Seeing sea ice formation


The structure of an ice core tells a story about its life cycle; you can take a look and read it like a timeline. Geophysicist Andy Mahoney, assistant research professor in the University of Alaska Fairbanks Geophysical Institute, extracted a sea ice core offshore from Barrow, Alaska. He described how sea ice takes form.

When a freeze begins in open water it creates a mixture of grainy ice crystals suspended near the surface of the water, not yet solidified into solid ice. The mixture is known as frazzle ice. “Frazzle is the word we use for the kind of loose soup of unconsolidated ice crystals that float around in the ocean as it is freezing,” Mahoney explained.
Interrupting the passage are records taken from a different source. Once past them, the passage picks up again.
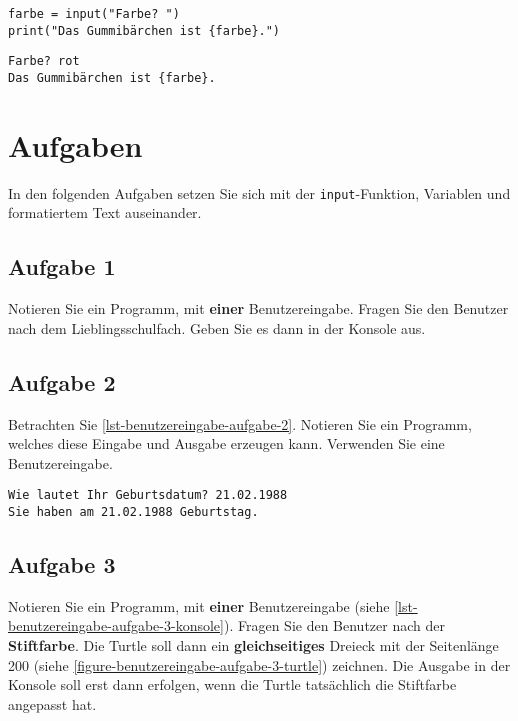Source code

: \begin{lstlisting}[caption={Der Text wird so \textbf{nicht} korrekt formatiert.}, label={lst-f-text-example-4}]
farbe = input("Farbe? ")
print("Das Gummibärchen ist {farbe}.")
\end{lstlisting}

\begin{lstlisting}[caption={Die Ausgabe entspricht $1:1$ dem Text, jedes Zeichen wird ausgegeben.}, label=lst-f-text-example-output-2, language=output]
Farbe? rot
Das Gummibärchen ist {farbe}.
\end{lstlisting}

\section{Aufgaben}

In den folgenden Aufgaben setzen Sie sich mit der \lstinline{input}-Funktion, Variablen und formatiertem Text auseinander.

\subsection{Aufgabe 1}

Notieren Sie ein Programm, mit \textbf{einer} Benutzereingabe. Fragen Sie den Benutzer nach dem Lieblingsschulfach. Geben Sie es dann in der Konsole aus.

\fillwithgrid{0.75in}

\subsection{Aufgabe 2}

Betrachten Sie \autoref{lst-benutzereingabe-aufgabe-2}. Notieren Sie ein Programm, welches diese Eingabe und Ausgabe erzeugen kann. Verwenden Sie eine Benutzereingabe.

\begin{lstlisting}[caption={Eingabe und Ausgabe in der Konsole.}, label=lst-benutzereingabe-aufgabe-2, language=output]
Wie lautet Ihr Geburtsdatum? 21.02.1988
Sie haben am 21.02.1988 Geburtstag.
\end{lstlisting}

\fillwithgrid{0.75in}

\subsection{Aufgabe 3}

Notieren Sie ein Programm, mit \textbf{einer} Benutzereingabe (siehe \autoref{lst-benutzereingabe-aufgabe-3-konsole}). Fragen Sie den Benutzer nach der \textbf{Stiftfarbe}. Die Turtle soll dann ein \textbf{gleichseitiges} Dreieck mit der Seitenlänge \num{200} (siehe \autoref{figure-benutzereingabe-aufgabe-3-turtle}) zeichnen. Die Ausgabe in der Konsole soll erst dann erfolgen, wenn die Turtle tatsächlich die Stiftfarbe angepasst hat.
The granular crystals “Float to the surface and they congeal,” creating ice characterized by lots of trapped gas bubbles called inclusions. Mahoney: “Once this solidifies, it caps the ocean and you get less wind influence, less waves, you have a much quieter regime under the ice.” Frazzle ice forms in open ocean water as the beginnings of new sea ice.

Once the ocean is capped by a layer of solidified frazzle ice and creates that “quieter regime,” the ice starts to grow downward-growing columnar ice. Mahoney said “The rejection of salt between the ice crystals creates a constitutionally super cooled layer underneath the ice. So any crystal that is protruding down into it, or any crystal that is vertically sticking down into that layer has a growth advantage.” Ice crystals that grow downward grow faster than ones sticking out to the side. “Pretty quickly all the crystals start aligning.” Mahoney can point out the columnar ice on the ice core he extracted.
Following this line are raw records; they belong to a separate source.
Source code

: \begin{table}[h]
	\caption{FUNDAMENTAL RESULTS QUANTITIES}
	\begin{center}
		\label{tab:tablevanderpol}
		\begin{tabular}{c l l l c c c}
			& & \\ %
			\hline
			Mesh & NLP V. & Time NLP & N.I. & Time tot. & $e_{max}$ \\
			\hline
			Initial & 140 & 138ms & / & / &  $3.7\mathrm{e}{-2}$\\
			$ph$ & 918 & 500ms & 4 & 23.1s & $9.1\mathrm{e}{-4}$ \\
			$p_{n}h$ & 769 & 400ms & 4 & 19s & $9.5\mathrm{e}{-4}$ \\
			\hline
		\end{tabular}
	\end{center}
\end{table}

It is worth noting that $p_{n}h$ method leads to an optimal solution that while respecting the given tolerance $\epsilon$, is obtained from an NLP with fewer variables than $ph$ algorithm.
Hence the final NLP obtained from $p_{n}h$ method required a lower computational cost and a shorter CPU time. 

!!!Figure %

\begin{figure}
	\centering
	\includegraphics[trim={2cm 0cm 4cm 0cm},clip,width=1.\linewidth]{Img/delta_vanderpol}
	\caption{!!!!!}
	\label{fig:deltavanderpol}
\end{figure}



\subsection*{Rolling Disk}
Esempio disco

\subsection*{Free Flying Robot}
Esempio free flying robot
Then, on this particular core, the columnar ice is interrupted. Besides forming in open ocean water in the fall, frazzle ice also forms when sea ice already exists but large cracks called leads have spread the ice apart to reveal open water. Cold temperatures prompt frazzle ice formation atop water bared by the cracks. Then, strong winds (which likely encouraged cracks to form in the first place) are able to blow the frazzle ice hard against the ice, and actually push it underneath pack ice edges. Mahoney can sometimes link frazzle ice he finds in cores to past time when he witnessed cracks form in sea ice, which he monitors using radar mounted in Barrow. “We can date where this happened. This happened in late December when there was a great break out with the landfast ice, strong eastward winds pushed the ice out,” Mahoney said. There was a memorable break out event in the landfast ice off Barrow’s coast. Cold temperatures promoted new frazzle ice growth. Then the wind reversed and blew west again, forcing the frazzle ice under the landfast ice.
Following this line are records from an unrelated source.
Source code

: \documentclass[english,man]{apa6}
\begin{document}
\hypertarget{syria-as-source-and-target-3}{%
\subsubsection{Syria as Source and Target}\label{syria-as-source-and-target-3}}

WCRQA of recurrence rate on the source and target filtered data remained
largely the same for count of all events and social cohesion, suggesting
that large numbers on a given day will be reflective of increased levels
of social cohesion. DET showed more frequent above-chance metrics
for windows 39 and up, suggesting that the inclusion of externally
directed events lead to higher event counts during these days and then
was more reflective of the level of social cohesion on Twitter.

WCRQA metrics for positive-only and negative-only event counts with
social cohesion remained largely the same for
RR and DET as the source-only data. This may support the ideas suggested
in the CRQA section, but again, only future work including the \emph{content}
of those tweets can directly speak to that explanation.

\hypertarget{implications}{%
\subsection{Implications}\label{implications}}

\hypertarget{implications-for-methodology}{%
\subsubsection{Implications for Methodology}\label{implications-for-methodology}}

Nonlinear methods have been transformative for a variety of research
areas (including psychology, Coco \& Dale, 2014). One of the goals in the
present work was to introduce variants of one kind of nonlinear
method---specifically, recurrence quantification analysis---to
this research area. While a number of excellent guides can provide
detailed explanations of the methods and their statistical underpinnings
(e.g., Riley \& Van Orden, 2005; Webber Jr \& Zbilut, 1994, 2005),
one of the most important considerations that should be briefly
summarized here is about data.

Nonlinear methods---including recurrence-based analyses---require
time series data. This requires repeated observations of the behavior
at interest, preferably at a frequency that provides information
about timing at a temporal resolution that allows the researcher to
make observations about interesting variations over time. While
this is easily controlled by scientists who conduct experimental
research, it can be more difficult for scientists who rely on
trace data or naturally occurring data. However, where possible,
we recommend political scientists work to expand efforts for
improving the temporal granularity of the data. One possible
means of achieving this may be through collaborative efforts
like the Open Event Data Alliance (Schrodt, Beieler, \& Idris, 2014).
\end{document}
Mahoney continues to read the ice’s history as he points out features moving down the core. After the December frazzle ice there’s more columnar ice. It is flawed by a pattern that looks like a tree shape was removed from the ice: tiny pathways joining each other and becoming larger as they move down. Mahoney explained “This is a dendritic brine drainage channel. As the ice is expelling the salt from the ice… As the ice cools down and brine volume decreases, and pores constrict, you get expulsion of brine from within the ice. And that’s what’s happening here, that’s a channel that’s worn, and you can see all the branches feed into one main channel.” Salty water is expelled from ice through drainage pathways into the ocean below. “That tells us something about how fluids are transported in these layers.” Mahoney said “From an oil percolation point of view, that is clearly not a barrier to percolation. Oil could migrate all the way up through that.” So oil spilled into water that encountered these brine drainage pathways would use them to infiltrate through the ice. Mahoney took another photo for documentation.

All the way down at the bottom where the ice core’s ice met ocean water the ice is different. It’s still full of briny salt water. A discoloration betrays the presence of life. “That is actually algae, phytoplankton that is living,” said Mahoney. The ice crystals were still growing, and here where they touched the water their alignment appears more horizontal because flowing currents in the ocean push at the crystals they touch. “The currents underneath the ice instill a preferred orientation into the ice crystals.” Near-coast currents are aligned with the coast, and so they also align the growing ice crystals parallel with the coast. It’s just one more thing guiding the formation of the ice microstructure. And even before reaching the lab, a sea ice scientist like Mahoney can read telltale signs.